Helen Fraser, Chief Executive of the Girls Day School Trust, tells us why she feels keeping the genders separated is still relevant in education.
“When I’m asked about the benefits of single-sex education, I think back to how I personally benefited from going to all-girls schools while growing up, and how my two daughters and two step daughters flourished in that environment too.
Interestingly, the evidence increasingly confirms that girls really do achieve more in this setting. In single-sex schools, girls are less likely to conform to gender stereotypes, are less constrained in their choice of subjects, show a greater propensity to take risks and innovate, perform better in examinations, have more opportunities to show leadership and, eventually, are more successful in the job market.
These effects do not, of course, follow inevitably from the separation of the sexes in education. Single-sex education, to be successful, must be more than just an organisational device – the principles and practices of a school must be set up to ensure that girls can be nurtured, challenged and empowered.
Excellent schools design their structures, lessons, activities and teaching styles to suit the range of needs of their pupils; and one of the ways in which they do this is organising pupils into sensible groupings according to learning styles and preferences. Differentiation in the classroom can then focus much more sharply and effectively on individuals as individuals.
This kind of organisation is done in all schools to a certain extent - the most obvious way of sorting pupils out is by age; another is by ability.

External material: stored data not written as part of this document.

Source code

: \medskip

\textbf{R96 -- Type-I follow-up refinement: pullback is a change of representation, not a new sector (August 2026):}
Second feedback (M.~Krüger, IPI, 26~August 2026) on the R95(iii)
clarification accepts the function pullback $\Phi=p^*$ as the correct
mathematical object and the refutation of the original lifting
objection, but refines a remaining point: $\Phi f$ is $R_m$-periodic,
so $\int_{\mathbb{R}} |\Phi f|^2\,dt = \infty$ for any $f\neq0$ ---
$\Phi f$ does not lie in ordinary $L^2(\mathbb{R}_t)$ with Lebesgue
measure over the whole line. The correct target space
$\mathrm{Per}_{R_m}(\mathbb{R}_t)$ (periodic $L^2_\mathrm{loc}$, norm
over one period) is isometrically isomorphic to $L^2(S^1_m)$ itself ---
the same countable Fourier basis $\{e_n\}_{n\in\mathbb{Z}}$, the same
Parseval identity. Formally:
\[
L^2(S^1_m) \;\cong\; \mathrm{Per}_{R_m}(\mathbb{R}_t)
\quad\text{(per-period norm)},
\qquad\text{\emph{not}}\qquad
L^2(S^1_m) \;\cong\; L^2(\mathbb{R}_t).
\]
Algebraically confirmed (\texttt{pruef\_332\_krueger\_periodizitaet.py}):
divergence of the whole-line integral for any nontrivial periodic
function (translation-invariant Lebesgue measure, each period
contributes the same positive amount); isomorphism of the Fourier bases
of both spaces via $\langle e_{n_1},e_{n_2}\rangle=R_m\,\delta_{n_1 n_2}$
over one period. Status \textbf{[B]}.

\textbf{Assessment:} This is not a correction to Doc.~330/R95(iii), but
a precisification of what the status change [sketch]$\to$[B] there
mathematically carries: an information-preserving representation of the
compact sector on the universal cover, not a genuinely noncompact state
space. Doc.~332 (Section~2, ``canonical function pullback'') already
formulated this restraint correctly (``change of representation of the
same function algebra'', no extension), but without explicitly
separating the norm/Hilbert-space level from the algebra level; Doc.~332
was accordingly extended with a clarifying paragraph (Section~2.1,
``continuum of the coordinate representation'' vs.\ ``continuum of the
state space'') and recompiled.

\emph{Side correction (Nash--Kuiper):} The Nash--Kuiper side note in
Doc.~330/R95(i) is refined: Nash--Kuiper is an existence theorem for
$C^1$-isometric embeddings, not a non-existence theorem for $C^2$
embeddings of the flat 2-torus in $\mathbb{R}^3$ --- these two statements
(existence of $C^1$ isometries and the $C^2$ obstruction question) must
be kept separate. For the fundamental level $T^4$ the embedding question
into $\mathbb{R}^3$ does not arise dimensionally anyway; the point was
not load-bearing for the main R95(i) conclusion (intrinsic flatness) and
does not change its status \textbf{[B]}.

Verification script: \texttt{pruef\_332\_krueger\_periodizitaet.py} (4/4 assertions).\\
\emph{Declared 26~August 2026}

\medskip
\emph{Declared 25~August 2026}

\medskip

But an equally fundamental way of sorting pupils into sensible learning groups is by gender.
Girls, for a variety of reasons, learn differently from boys.
This is because they tend to have a number of attributes and dispositions that, crucially, have their greatest impact in childhood and adolescence, and which mean that girls’ learning needs, styles and preferences are different from those of boys.
Typically girls prefer cooperative, discussion-led learning environments, they adapt better to coursework tasks and collaborative, project-based activities, they respond to different forms of curriculum content and are more likely to disengage from co-ed sports activities. In coeducational classrooms, boys tend to monopolise discussion, and take more domineering roles in group work and in practical exercises. This, in turn, means that teachers inadvertently adopt styles and use content that seek to maximise boys’ engagement and optimise their behaviour. It is only in girls-only environments that girls’ needs and preferences come to the fore.
Girls also face external pressures to conform to gender stereotypes, which are stronger in the presence of boys. These pressures can be checked and challenged in an all-girls school where they have a protected space in which to develop their full potential, and to make informed but unconstrained choices about interests, subjects and careers.
For example, studies have shown that women who went to girls’ schools are more likely to study stereotypically male subjects like maths, physics and chemistry, both at school and at university. We know this to be true from our own experience, with girls at the 26 Girls’ Day School Trust (GDST) schools and academies over twice as likely to study A Level physics or chemistry than girls nationally, and overall nearly half the students in GDST Sixth Forms taking at least one science A Level.
GDST schools are able to offer an ideal learning environment dedicated to girls’ learning needs, styles and preferences, and free of gender-stereotyping and distraction. This is reflected in the design of the schools themselves, the timetable (including the length of lessons and structure of the school day), the curriculum and co-curriculum offer, teaching and learning approaches, and indeed in their whole-school culture.
There is a common misconception that teaching girls separately is intended to protect them, to provide an educational bubble-wrap. In fact, I believe that GDST schools serve to subvert, rather than support, gender stereotypes and assumptions. We seek to give girls space to develop a strong sense of themselves and their value, and to give them the confidence to make their own choices, free of any sense that the script has been written for them.
Sometimes parents can worry that girls won’t know how to interact with boys if they go to an all-girls school. Day schools offer a good balance, offering a girls-only space which can fit in to the rest of their lives - and of course our girls socialise with boys in their spare time and have opportunity to do so as well through joint activities with local boys schools, such as drama productions.
As a mother of two girls, I know that they tend to be hard-wired to please. Girls can feel the weight of self-expectation, and they can put themselves under immense pressure. Their social skills are advanced when they are small, but that makes them daunted if they get things wrong. The right school can build their confidence and the Girls’ Day School Trust does this by focusing on increasing girls’ resilience, and encouraging them to take risks.
In March, for example, Wimbledon High School held a ‘Blow Your Own Trumpet’ week, challenging the assumption that it’s bad for girls to shout about their successes. Last term Putney High School trialled lessons in improvised comedy as a novel way of building Sixth Formers’ confidence and encouraging them to think on their feet. Next year, Oxford High School will be introducing a programme to address girls’ tendency towards perfectionism, which can be damaging to their learning if taken to extremes.
Girls need time, security, and clear but supportive boundaries as they grow up. They need to have their learning needs, styles and preferences taken into consideration and space away from societal pressures to help them find their own sense of self worth and to develop confidence. There is no better setting for this than an all-girls school.”